By default, checkedframe assumes that all columns are non-nullable, so it tells us we have an errant null in checking_balance. We also declared savings_balance to be a Float64, so it complains that we got an Int64. Now, these behaviors may not necessarily be desireable in this case. It probably makes sense that balances can be null. In addition, we probably don’t want to be so strict in the data types we accept–as long as it is castable to float. Let’s edit our schema to reflect this.

class MySchema(cf.Schema):
    customer_id = cf.String()
    checking_balance = cf.Float64(nullable=True, cast=True)
    savings_balance = cf.Float64(nullable=True, cast=True)

Now our DataFrame passes validation! checkedframe was able to inspect savings_column and determine that it could be safely cast to our desired data type, Float64.

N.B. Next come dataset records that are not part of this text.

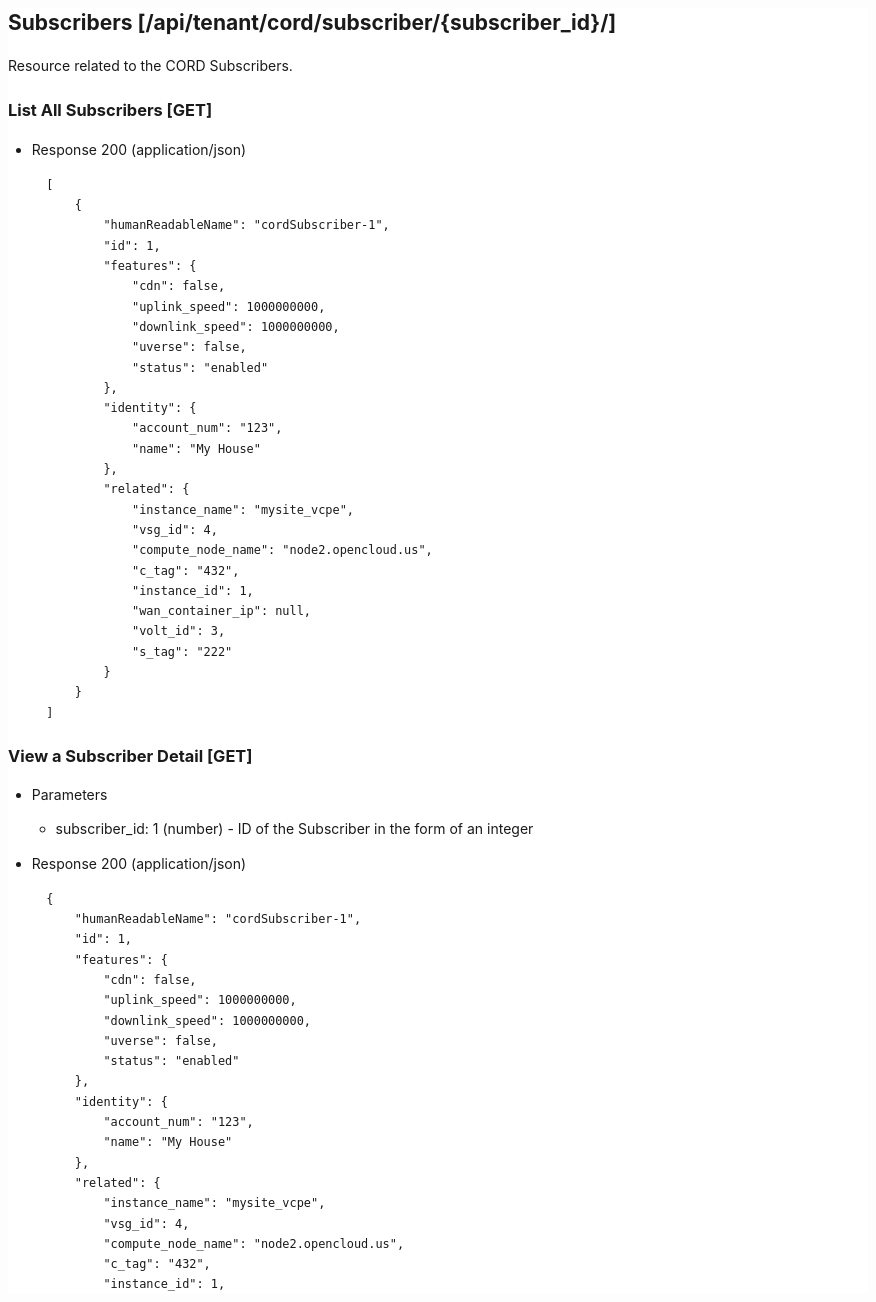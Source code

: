 ## Subscribers [/api/tenant/cord/subscriber/{subscriber_id}/]

Resource related to the CORD Subscribers.

### List All Subscribers [GET]

+ Response 200 (application/json)

        [
            {
                "humanReadableName": "cordSubscriber-1",
                "id": 1,
                "features": {
                    "cdn": false,
                    "uplink_speed": 1000000000,
                    "downlink_speed": 1000000000,
                    "uverse": false,
                    "status": "enabled"
                },
                "identity": {
                    "account_num": "123",
                    "name": "My House"
                },
                "related": {
                    "instance_name": "mysite_vcpe",
                    "vsg_id": 4,
                    "compute_node_name": "node2.opencloud.us",
                    "c_tag": "432",
                    "instance_id": 1,
                    "wan_container_ip": null,
                    "volt_id": 3,
                    "s_tag": "222"
                }
            }
        ]


### View a Subscriber Detail [GET]

+ Parameters
    + subscriber_id: 1 (number) - ID of the Subscriber in the form of an integer

+ Response 200 (application/json)
 
        {
            "humanReadableName": "cordSubscriber-1", 
            "id": 1, 
            "features": { 
                "cdn": false, 
                "uplink_speed": 1000000000, 
                "downlink_speed": 1000000000, 
                "uverse": false, 
                "status": "enabled" 
            }, 
            "identity": { 
                "account_num": "123",
                "name": "My House"
            }, 
            "related": { 
                "instance_name": "mysite_vcpe", 
                "vsg_id": 4, 
                "compute_node_name": "node2.opencloud.us",
                "c_tag": "432", 
                "instance_id": 1, 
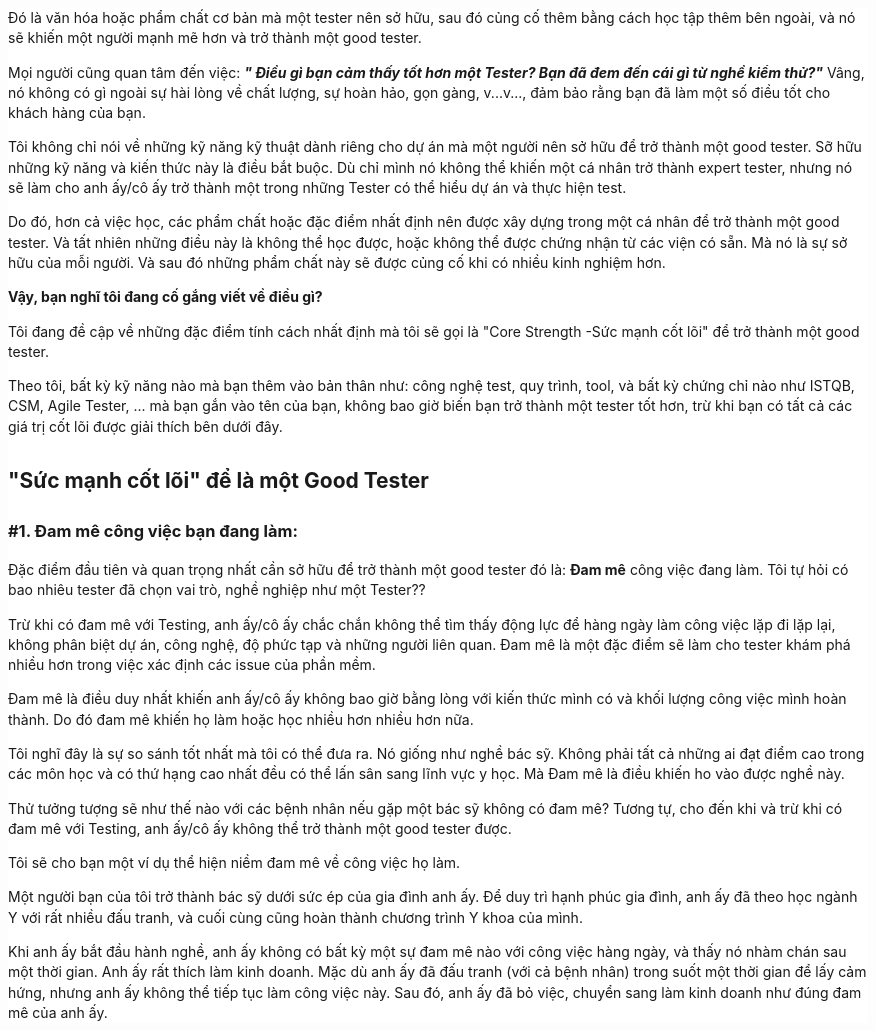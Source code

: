 Đó là văn hóa hoặc phẩm chất cơ bản mà một tester nên sở hữu, sau đó củng cố thêm bằng cách học tập thêm bên ngoài, và nó sẽ khiến một người mạnh mẽ hơn và trở thành một good tester.

Mọi người cũng quan tâm đến việc: ***" Điều gì bạn cảm thấy tốt hơn một Tester? Bạn đã đem đến cái gì từ nghề kiểm thử?"*** Vâng, nó không có gì ngoài sự hài lòng về chất lượng, sự hoàn hảo, gọn gàng, v...v..., đảm bảo rằng bạn đã làm một số điều tốt cho khách hàng của bạn.

Tôi không chỉ nói về những kỹ năng kỹ thuật dành riêng cho dự án mà một người nên sở hữu để trở thành một good tester. Sỡ hữu những kỹ năng và kiến thức này là điều bắt buộc. Dù chỉ mình nó không thể khiến một cá nhân trở thành expert tester, nhưng nó sẽ làm cho anh ấy/cô ấy trở thành một trong những Tester có thể hiểu dự án và thực hiện test.

Do đó, hơn cả việc học, các phẩm chất hoặc đặc điểm nhất định nên được xây dựng trong một cá nhân để trở thành một good tester. Và tất nhiên những điều này là không thể học được, hoặc không thể được chứng nhận từ các viện có sẵn. Mà nó là sự sở hữu của mỗi người. Và sau đó những phẩm chất này sẽ được củng cố khi có nhiều kinh nghiệm hơn.

**Vậy, bạn nghĩ tôi đang cố gắng viết về điều gì?**

Tôi đang đề cập về những đặc điểm tính cách nhất định mà tôi sẽ gọi là "Core Strength -Sức mạnh cốt lõi" để trở thành một good tester.

Theo tôi, bất kỳ kỹ năng nào mà bạn thêm vào bản thân như: công nghệ test, quy trình, tool, và bất kỳ chứng chỉ nào như ISTQB, CSM, Agile Tester, ... mà bạn gắn vào tên của bạn, không bao giờ biến bạn trở thành một tester tốt hơn, trừ khi bạn có tất cả các giá trị cốt lõi được giải thích bên dưới đây.

## "Sức mạnh cốt lõi" để là một Good Tester

### #1. Đam mê công việc bạn đang làm:

Đặc điểm đầu tiên và quan trọng nhất cần sở hữu để trở thành một good tester đó là: **Đam mê** công việc đang làm. Tôi tự hỏi có bao nhiêu tester đã chọn vai trò, nghề nghiệp như một Tester??

Trừ khi có đam mê với Testing, anh ấy/cô ấy chắc chắn không thể tìm thấy động lực để hàng ngày làm công việc lặp đi lặp lại, không phân biệt dự án, công nghệ, độ phức tạp và những người liên quan. Đam mê là một đặc điểm sẽ làm cho tester khám phá nhiều hơn trong việc xác định các issue của phần mềm.

Đam mê là điều duy nhất khiến anh ấy/cô ấy không bao giờ bằng lòng với kiến thức mình có và khối lượng công việc mình hoàn thành. Do đó đam mê khiến họ làm hoặc học nhiều hơn nhiều hơn nữa.

Tôi nghĩ đây là sự so sánh tốt nhất mà tôi có thể đưa ra. Nó giống như nghề bác sỹ. Không phải tất cả những ai đạt điểm cao trong các môn học và có thứ hạng cao nhất đều có thể lấn sân sang lĩnh vực y học. Mà Đam mê là điều khiến ho vào được nghề này.

Thử tưởng tượng sẽ như thế nào với các bệnh nhân nếu gặp một bác sỹ không có đam mê? Tương tự, cho đến khi và trừ khi có đam mê với Testing, anh ấy/cô ấy không thể trở thành một good tester được.

Tôi sẽ cho bạn một ví dụ thể hiện niềm đam mê về công việc họ làm. 

Một người bạn của tôi trở thành bác sỹ dưới sức ép của gia đình anh ấy. Để duy trì hạnh phúc gia đình, anh ấy đã theo học ngành Y với rất nhiều đấu tranh, và cuối cùng cũng hoàn thành chương trình Y khoa của mình. 

Khi anh ấy bắt đầu hành nghề, anh ấy không có bất kỳ một sự đam mê nào với công việc hàng ngày, và thấy nó nhàm chán sau một thời gian. Anh ấy rất thích làm kinh doanh. Mặc dù anh ấy đã đấu tranh (với cả bệnh nhân) trong suốt một thời gian để lấy cảm hứng, nhưng anh ấy không thể tiếp tục làm công việc này. Sau đó, anh ấy đã bỏ việc, chuyển sang làm kinh doanh như đúng đam mê của anh ấy.
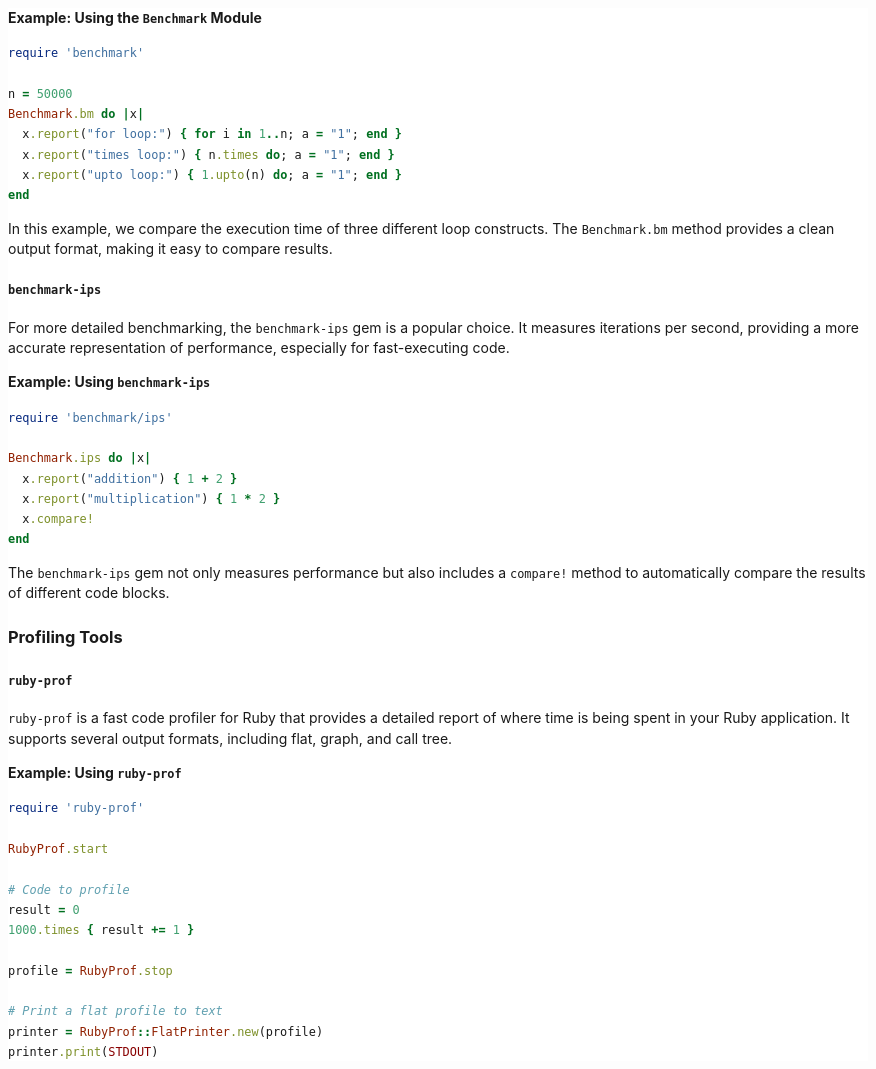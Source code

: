 **Example: Using the `Benchmark` Module**

```ruby
require 'benchmark'

n = 50000
Benchmark.bm do |x|
  x.report("for loop:") { for i in 1..n; a = "1"; end }
  x.report("times loop:") { n.times do; a = "1"; end }
  x.report("upto loop:") { 1.upto(n) do; a = "1"; end }
end
```

In this example, we compare the execution time of three different loop constructs. The `Benchmark.bm` method provides a clean output format, making it easy to compare results.

#### `benchmark-ips`

For more detailed benchmarking, the `benchmark-ips` gem is a popular choice. It measures iterations per second, providing a more accurate representation of performance, especially for fast-executing code.

**Example: Using `benchmark-ips`**

```ruby
require 'benchmark/ips'

Benchmark.ips do |x|
  x.report("addition") { 1 + 2 }
  x.report("multiplication") { 1 * 2 }
  x.compare!
end
```

The `benchmark-ips` gem not only measures performance but also includes a `compare!` method to automatically compare the results of different code blocks.

### Profiling Tools

#### `ruby-prof`

`ruby-prof` is a fast code profiler for Ruby that provides a detailed report of where time is being spent in your Ruby application. It supports several output formats, including flat, graph, and call tree.

**Example: Using `ruby-prof`**

```ruby
require 'ruby-prof'

RubyProf.start

# Code to profile
result = 0
1000.times { result += 1 }

profile = RubyProf.stop

# Print a flat profile to text
printer = RubyProf::FlatPrinter.new(profile)
printer.print(STDOUT)
```
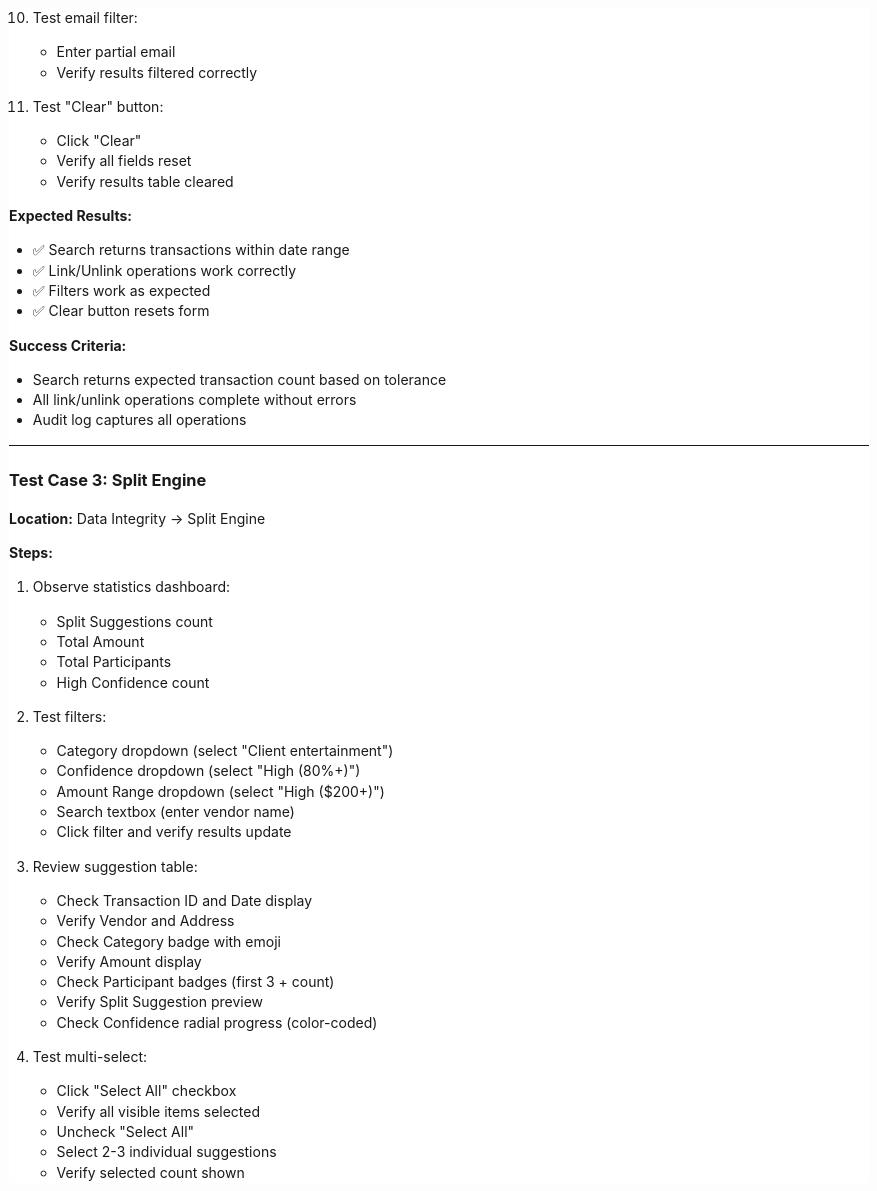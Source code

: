 10. Test email filter:
    - Enter partial email
    - Verify results filtered correctly

11. Test "Clear" button:
    - Click "Clear"
    - Verify all fields reset
    - Verify results table cleared

**Expected Results:**
- ✅ Search returns transactions within date range
- ✅ Link/Unlink operations work correctly
- ✅ Filters work as expected
- ✅ Clear button resets form

**Success Criteria:**
- Search returns expected transaction count based on tolerance
- All link/unlink operations complete without errors
- Audit log captures all operations

---

### Test Case 3: Split Engine

**Location:** Data Integrity → Split Engine

**Steps:**
1. Observe statistics dashboard:
   - Split Suggestions count
   - Total Amount
   - Total Participants
   - High Confidence count

2. Test filters:
   - Category dropdown (select "Client entertainment")
   - Confidence dropdown (select "High (80%+)")
   - Amount Range dropdown (select "High ($200+)")
   - Search textbox (enter vendor name)
   - Click filter and verify results update

3. Review suggestion table:
   - Check Transaction ID and Date display
   - Verify Vendor and Address
   - Check Category badge with emoji
   - Verify Amount display
   - Check Participant badges (first 3 + count)
   - Verify Split Suggestion preview
   - Check Confidence radial progress (color-coded)

4. Test multi-select:
   - Click "Select All" checkbox
   - Verify all visible items selected
   - Uncheck "Select All"
   - Select 2-3 individual suggestions
   - Verify selected count shown
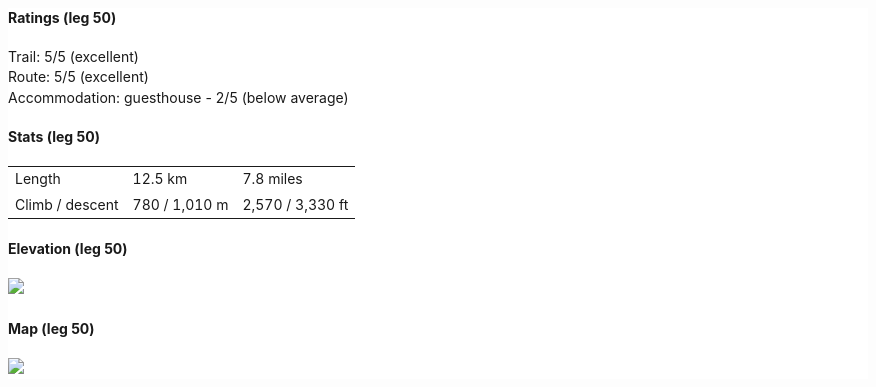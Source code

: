 </div>



</div>







<div class="no-page-break">

#### Ratings <span class="print-only">(leg 50)</span>

Trail: 5/5 (excellent)  
Route: 5/5 (excellent)  
Accommodation: guesthouse - 2/5 (below average)  

</div>

<div class="no-page-break">

#### Stats <span class="print-only">(leg 50)</span>

|   |   |  |
| - | - |- |
| Length | 12.5 km | 7.8 miles |
| Climb / descent | 780 / 1,010 m | 2,570 / 3,330 ft |


</div>

<div class="no-page-break">

#### Elevation <span class="print-only">(leg 50)</span>

![](https://storage.googleapis.com/wilderness-prime-static/elev3/E050.png#elev050)

</div>



<div class="no-page-break">

#### Map <span class="print-only">(leg 50)</span>

![](https://storage.googleapis.com/wilderness-prime-static/maps3/L050.jpg)

</div>

<div class="page-break"></div>







<div class="no-page-break" id="L051">

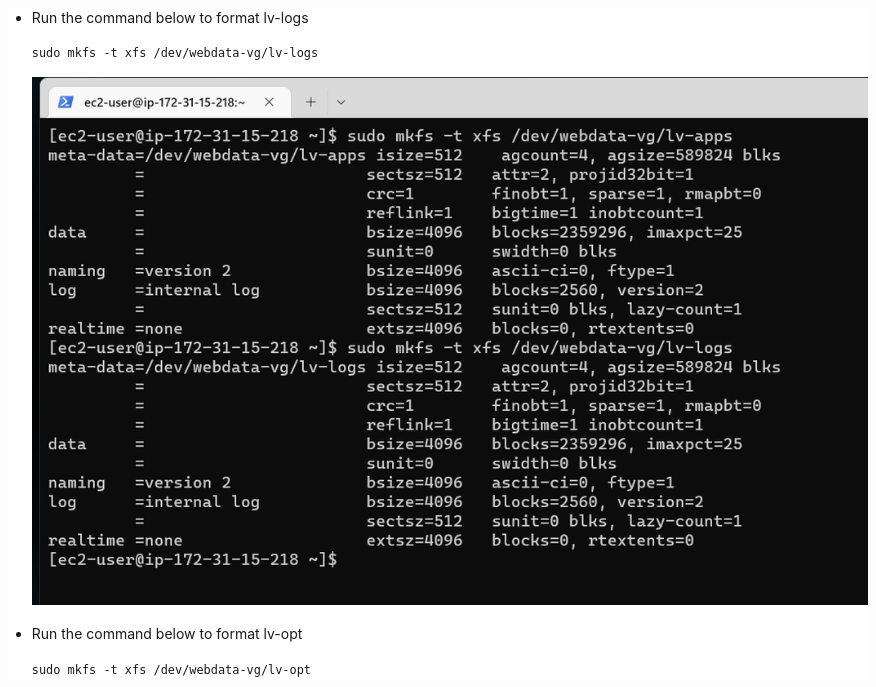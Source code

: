 
 - Run the command below to format lv-logs

      `sudo mkfs -t xfs /dev/webdata-vg/lv-logs`

      ![xfs format lv-logs](./Images/xfs%20format%20lv-logs.png)


 - Run the command below to format lv-opt

      `sudo mkfs -t xfs /dev/webdata-vg/lv-opt`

Beyond these core concepts, you may also want to run arbitrary checks against your DataFrame. This is handled by the Check class. Checks are user-defined (or built-in) functions that assert some property of your custom Schema class. For example, let’s say customer_id is always 6 characters. There are actually a couple of ways to do this, but for now let’s assume you want to write your own function (perhaps your real check is much more complex).

class MySchema(cf.Schema):
    customer_id = cf.String()
    checking_balance = cf.Float64(nullable=True, cast=True)
    savings_balance = cf.Float64(nullable=True, cast=True)

    @cf.Check(columns="customer_id")
    def check_id_length(s: pl.Series) -> pl.Series:
        """customer_id must be of length 6"""
        return s.str.len_bytes() == 6

Output:

SchemaError: Found 1 error(s)
  customer_id: 1 error(s)
    - check_id_length failed: customer_id must be of length 6

Here, we wrote a custom function that we identified as a check with the Check decorator. In addition, via the column argument, we attached the check to the customer_id column.

Now, let’s re-visit our assumption that balances can be nullable. This may be true for each individual balance (savings account but no checking account or vice versa), but it may not make sense for both to be null at the same time. Let’s write a check for this.

class MySchema(cf.Schema):
    customer_id = cf.String()
    checking_balance = cf.Float64(nullable=True, cast=True)
    savings_balance = cf.Float64(nullable=True, cast=True)

    @cf.Check(columns="customer_id")
    def check_id_length(s: pl.Series) -> pl.Series:
        """customer_id must be of length 6"""
        return s.str.len_bytes() == 6

    @cf.Check
    def check_both_balances_not_null() -> pl.Expr:
        """either checkings or savings must be present"""
        return (
            pl.col("checking_balance")
            .is_not_null()
            .or_(pl.col("savings_balance").is_not_null())
        )

Output:

::

SchemaError: Found 2 error(s)

customer_id: 1 error(s)

check_id_length failed for 1 / 2 rows (50.00%): customer_id must be of length 6

check_both_balances_not_null failed for 1 / 2 rows (50.00%): either checkings or savings must be present

Here, we wrote a multi-column check that returned an Expr instead of a Series. In the Checks section, we will go over all the ways to write a Check.